When I was a kid, I used to have a diary. The feeling of scribbling my thoughts on paper, leaving them there so I could return to it later and experience them again, perhaps even in a new light, was amazing. However, as I grew older, I became interested in other things and began neglecting the book. A couple years ago I moved into the digital world, leaving my good old friend behind, on a dusted shelf. Here I am, roughly a year and a half having passed since my last entry in my diary.
What was I up to? Have I changed? Did something important happen to my life? In short: yes.
But who cares? I know I don’t. What matters is the now. This very moment. I am sitting on my balcony, headset hugging my ears, letting waves of music enter my mind and settle there cozily. Music creates spasms of emotions, these smooth hands that gently touch my soul and shape my mood. That’s what matters. You don’t have to be standing in the back of a truck driving through a tunnel while listening to David Bowie to feel infinite. Sometimes the river inside you simply runs to the perfect place itself.
There are things I can and probably should be sad about. Not being who I want to be. Not making others as happy as they deserve. Not believing in shit. Not letting myself be free.
But there are also things I can and should be happy about. Being who I am, and being where I am now. Being able to experience this amazing palette of feelings, even though I can never fully understand and express them. But it doesn’t matter. I am swimming in the silent, dimly lit grotto of my soul, only beginning to explore its depths and edges. I’ve just entered it, and there’s still a lot to discover. But to do so, you’ve got to forget about everything and just dive. You’ve got to start loving yourself.
I was always a bit scared of diving. Some dive so deep in their own grotto that they forget to set their feet in other people’s minds. They don’t want to dive elsewhere. I don’t want to be like that. I want to swim the seas of other humans. I am well aware that I am only a drop in the ocean, but what is any ocean, but a multitude of drops? I want to be a drop in this mind-bogglingly vast ocean. To find other drops and move on with them. To learn to love. To form a stream of my own and to approach whatever awaits me. Something holds me back, but these shackles will eventually fall.

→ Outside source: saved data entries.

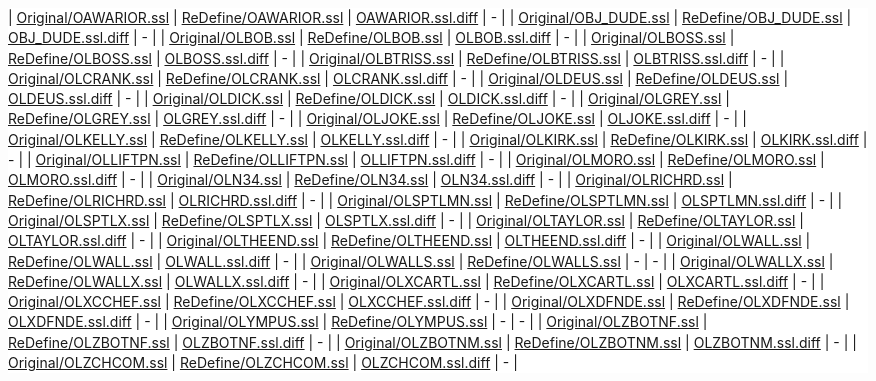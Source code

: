 |  [Original/OAWARIOR.ssl](Original/OAWARIOR.ssl)                |  [ReDefine/OAWARIOR.ssl](ReDefine/OAWARIOR.ssl)                |  [OAWARIOR.ssl.diff](OAWARIOR.ssl.diff)                |  -      |
|  [Original/OBJ_DUDE.ssl](Original/OBJ_DUDE.ssl)                |  [ReDefine/OBJ_DUDE.ssl](ReDefine/OBJ_DUDE.ssl)                |  [OBJ_DUDE.ssl.diff](OBJ_DUDE.ssl.diff)                |  -      |
|  [Original/OLBOB.ssl](Original/OLBOB.ssl)                      |  [ReDefine/OLBOB.ssl](ReDefine/OLBOB.ssl)                      |  [OLBOB.ssl.diff](OLBOB.ssl.diff)                      |  -      |
|  [Original/OLBOSS.ssl](Original/OLBOSS.ssl)                    |  [ReDefine/OLBOSS.ssl](ReDefine/OLBOSS.ssl)                    |  [OLBOSS.ssl.diff](OLBOSS.ssl.diff)                    |  -      |
|  [Original/OLBTRISS.ssl](Original/OLBTRISS.ssl)                |  [ReDefine/OLBTRISS.ssl](ReDefine/OLBTRISS.ssl)                |  [OLBTRISS.ssl.diff](OLBTRISS.ssl.diff)                |  -      |
|  [Original/OLCRANK.ssl](Original/OLCRANK.ssl)                  |  [ReDefine/OLCRANK.ssl](ReDefine/OLCRANK.ssl)                  |  [OLCRANK.ssl.diff](OLCRANK.ssl.diff)                  |  -      |
|  [Original/OLDEUS.ssl](Original/OLDEUS.ssl)                    |  [ReDefine/OLDEUS.ssl](ReDefine/OLDEUS.ssl)                    |  [OLDEUS.ssl.diff](OLDEUS.ssl.diff)                    |  -      |
|  [Original/OLDICK.ssl](Original/OLDICK.ssl)                    |  [ReDefine/OLDICK.ssl](ReDefine/OLDICK.ssl)                    |  [OLDICK.ssl.diff](OLDICK.ssl.diff)                    |  -      |
|  [Original/OLGREY.ssl](Original/OLGREY.ssl)                    |  [ReDefine/OLGREY.ssl](ReDefine/OLGREY.ssl)                    |  [OLGREY.ssl.diff](OLGREY.ssl.diff)                    |  -      |
|  [Original/OLJOKE.ssl](Original/OLJOKE.ssl)                    |  [ReDefine/OLJOKE.ssl](ReDefine/OLJOKE.ssl)                    |  [OLJOKE.ssl.diff](OLJOKE.ssl.diff)                    |  -      |
|  [Original/OLKELLY.ssl](Original/OLKELLY.ssl)                  |  [ReDefine/OLKELLY.ssl](ReDefine/OLKELLY.ssl)                  |  [OLKELLY.ssl.diff](OLKELLY.ssl.diff)                  |  -      |
|  [Original/OLKIRK.ssl](Original/OLKIRK.ssl)                    |  [ReDefine/OLKIRK.ssl](ReDefine/OLKIRK.ssl)                    |  [OLKIRK.ssl.diff](OLKIRK.ssl.diff)                    |  -      |
|  [Original/OLLIFTPN.ssl](Original/OLLIFTPN.ssl)                |  [ReDefine/OLLIFTPN.ssl](ReDefine/OLLIFTPN.ssl)                |  [OLLIFTPN.ssl.diff](OLLIFTPN.ssl.diff)                |  -      |
|  [Original/OLMORO.ssl](Original/OLMORO.ssl)                    |  [ReDefine/OLMORO.ssl](ReDefine/OLMORO.ssl)                    |  [OLMORO.ssl.diff](OLMORO.ssl.diff)                    |  -      |
|  [Original/OLN34.ssl](Original/OLN34.ssl)                      |  [ReDefine/OLN34.ssl](ReDefine/OLN34.ssl)                      |  [OLN34.ssl.diff](OLN34.ssl.diff)                      |  -      |
|  [Original/OLRICHRD.ssl](Original/OLRICHRD.ssl)                |  [ReDefine/OLRICHRD.ssl](ReDefine/OLRICHRD.ssl)                |  [OLRICHRD.ssl.diff](OLRICHRD.ssl.diff)                |  -      |
|  [Original/OLSPTLMN.ssl](Original/OLSPTLMN.ssl)                |  [ReDefine/OLSPTLMN.ssl](ReDefine/OLSPTLMN.ssl)                |  [OLSPTLMN.ssl.diff](OLSPTLMN.ssl.diff)                |  -      |
|  [Original/OLSPTLX.ssl](Original/OLSPTLX.ssl)                  |  [ReDefine/OLSPTLX.ssl](ReDefine/OLSPTLX.ssl)                  |  [OLSPTLX.ssl.diff](OLSPTLX.ssl.diff)                  |  -      |
|  [Original/OLTAYLOR.ssl](Original/OLTAYLOR.ssl)                |  [ReDefine/OLTAYLOR.ssl](ReDefine/OLTAYLOR.ssl)                |  [OLTAYLOR.ssl.diff](OLTAYLOR.ssl.diff)                |  -      |
|  [Original/OLTHEEND.ssl](Original/OLTHEEND.ssl)                |  [ReDefine/OLTHEEND.ssl](ReDefine/OLTHEEND.ssl)                |  [OLTHEEND.ssl.diff](OLTHEEND.ssl.diff)                |  -      |
|  [Original/OLWALL.ssl](Original/OLWALL.ssl)                    |  [ReDefine/OLWALL.ssl](ReDefine/OLWALL.ssl)                    |  [OLWALL.ssl.diff](OLWALL.ssl.diff)                    |  -      |
|  [Original/OLWALLS.ssl](Original/OLWALLS.ssl)                  |  [ReDefine/OLWALLS.ssl](ReDefine/OLWALLS.ssl)                  |  -                                                     |  -      |
|  [Original/OLWALLX.ssl](Original/OLWALLX.ssl)                  |  [ReDefine/OLWALLX.ssl](ReDefine/OLWALLX.ssl)                  |  [OLWALLX.ssl.diff](OLWALLX.ssl.diff)                  |  -      |
|  [Original/OLXCARTL.ssl](Original/OLXCARTL.ssl)                |  [ReDefine/OLXCARTL.ssl](ReDefine/OLXCARTL.ssl)                |  [OLXCARTL.ssl.diff](OLXCARTL.ssl.diff)                |  -      |
|  [Original/OLXCCHEF.ssl](Original/OLXCCHEF.ssl)                |  [ReDefine/OLXCCHEF.ssl](ReDefine/OLXCCHEF.ssl)                |  [OLXCCHEF.ssl.diff](OLXCCHEF.ssl.diff)                |  -      |
|  [Original/OLXDFNDE.ssl](Original/OLXDFNDE.ssl)                |  [ReDefine/OLXDFNDE.ssl](ReDefine/OLXDFNDE.ssl)                |  [OLXDFNDE.ssl.diff](OLXDFNDE.ssl.diff)                |  -      |
|  [Original/OLYMPUS.ssl](Original/OLYMPUS.ssl)                  |  [ReDefine/OLYMPUS.ssl](ReDefine/OLYMPUS.ssl)                  |  -                                                     |  -      |
|  [Original/OLZBOTNF.ssl](Original/OLZBOTNF.ssl)                |  [ReDefine/OLZBOTNF.ssl](ReDefine/OLZBOTNF.ssl)                |  [OLZBOTNF.ssl.diff](OLZBOTNF.ssl.diff)                |  -      |
|  [Original/OLZBOTNM.ssl](Original/OLZBOTNM.ssl)                |  [ReDefine/OLZBOTNM.ssl](ReDefine/OLZBOTNM.ssl)                |  [OLZBOTNM.ssl.diff](OLZBOTNM.ssl.diff)                |  -      |
|  [Original/OLZCHCOM.ssl](Original/OLZCHCOM.ssl)                |  [ReDefine/OLZCHCOM.ssl](ReDefine/OLZCHCOM.ssl)                |  [OLZCHCOM.ssl.diff](OLZCHCOM.ssl.diff)                |  -      |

Do you know this feeling – the feeling of gazing into the uncertain fog of the future and knowing, perhaps only for a brief moment, that everything will turn out fine? The goosebumps of anticipation, the warm vibration in your bones? This loving caress from the dark of the unknown? I think that’s what they call hope. I am young and full of hopes.

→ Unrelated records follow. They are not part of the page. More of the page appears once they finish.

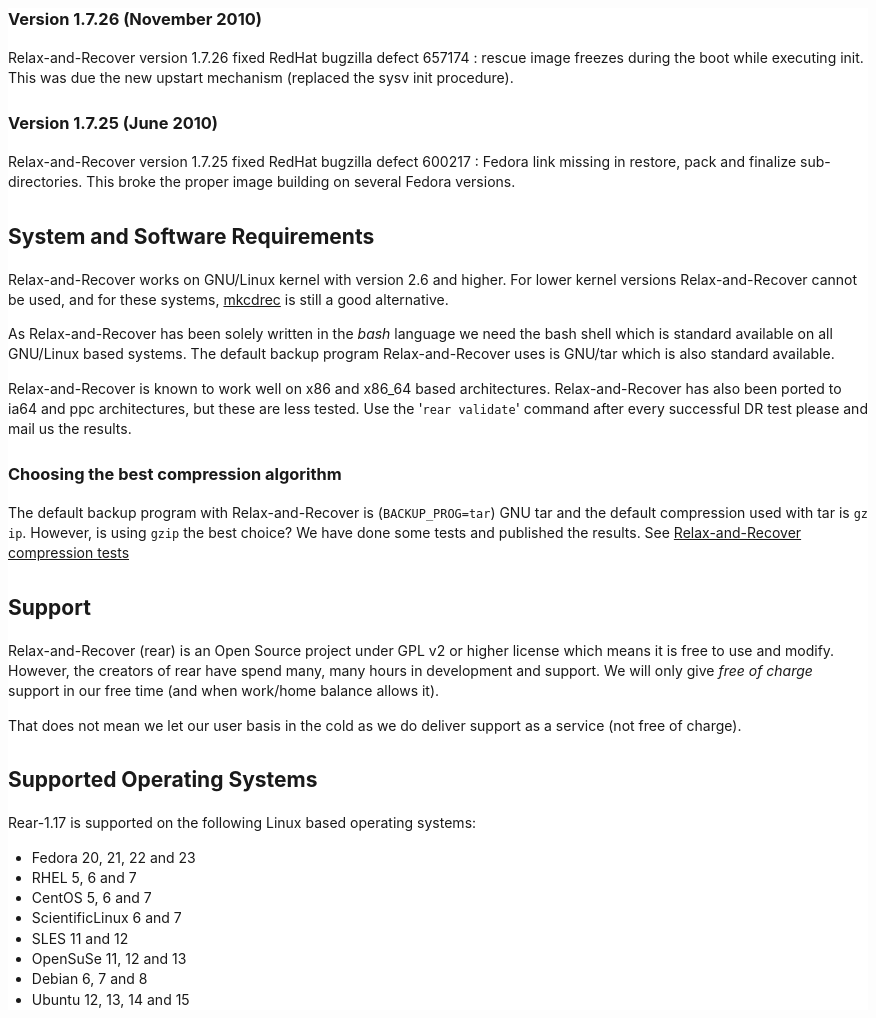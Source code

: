 
### Version 1.7.26 (November 2010)
Relax-and-Recover version 1.7.26 fixed RedHat bugzilla defect 657174 : rescue
image freezes during the boot while executing init. This was due the new
upstart mechanism (replaced the sysv init procedure).


### Version 1.7.25 (June 2010)
Relax-and-Recover version 1.7.25 fixed RedHat bugzilla defect 600217 : Fedora
link missing in restore, pack and finalize sub-directories. This broke the
proper image building on several Fedora versions.


## System and Software Requirements
Relax-and-Recover works on GNU/Linux kernel with version 2.6 and higher.
For lower kernel versions Relax-and-Recover cannot be used, and for these
systems, [mkcdrec](http://mkcdrec.sourceforge.net/) is still a good
alternative.

As Relax-and-Recover has been solely written in the *bash* language we need
the bash shell which is standard available on all GNU/Linux based systems.
The default backup program Relax-and-Recover uses is GNU/tar which is also
standard available.

Relax-and-Recover is known to work well on x86 and x86_64 based architectures.
Relax-and-Recover has also been ported to ia64 and ppc architectures, but
these are less tested.  Use the '`rear validate`' command after every
successful DR test please and mail us the results.


### Choosing the best compression algorithm
The default backup program with Relax-and-Recover is (`BACKUP_PROG=tar`)
GNU tar and the default compression used with tar is `gzip`. However, is
using `gzip` the best choice? We have done some tests and published the
results. See
[Relax-and-Recover compression tests](http://www.it3.be/2013/09/16/NETFS-compression-tests/)

## Support
Relax-and-Recover (rear) is an Open Source project under GPL v2 or higher license which means
it is free to use and modify. However, the creators of rear have spend many, many hours in 
development and support. We will only give *free of charge* support in our free time (and when work/home balance
allows it).

That does not mean we let our user basis in the cold as we do deliver support as a service (not free of charge).

## Supported Operating Systems
Rear-1.17 is supported on the following Linux based operating systems:

* Fedora 20, 21, 22 and 23
* RHEL 5, 6 and 7
* CentOS 5, 6 and 7
* ScientificLinux 6 and 7
* SLES 11 and 12
* OpenSuSe 11, 12 and 13
* Debian 6, 7 and 8
* Ubuntu 12, 13, 14 and 15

Life is a one big road trip. That’s how I feel about life. I know that some people are not like me. In fact, some people may never even get the mere chance to think about life like that. I was born a dreamer, however. Hopes and dreams play the strings of my soul and fill me with love. Love for everything. In moments like these, like now, I know how to love. Love envelopes me just like stars envelop you when you stare into the night sky long enough to let its endlessness sink in. I love this road trip, even though it may eventually take me somewhere where it will not be perfect at all. I am ready to go. I want to dissolve and then to take a shape again, to be molded and formed over and over again, until my true self, my solid self, emerges.
I want to feel alive. To touch life, to smell and taste it. To live out my wildest fantasies and find myself at places I never thought were real. To go with the ever-buzzing, ever-cheering flow of people at certain times and to sometimes only watch them from a safe distance. To give birth to mighty ideas and thoughts, but to also enjoy the little things in life, like touching the cheek of a loved one and watching how a warm smile wrinkles up their nose. To look back and know for a fact that all was worth it and had a purpose – and that the purpose is this very moment. This is what I want from life, and this is what I call being alive. To feel the moment thoroughly, to love yourself and the world around you and to know that everything that happened turned out alright.
I’m letting my thoughts flow freely tonight. A person inspired me to try this and it feels sweet. It may not make sense, but it’s my now; I’m living in the moment. And that’s what should matter.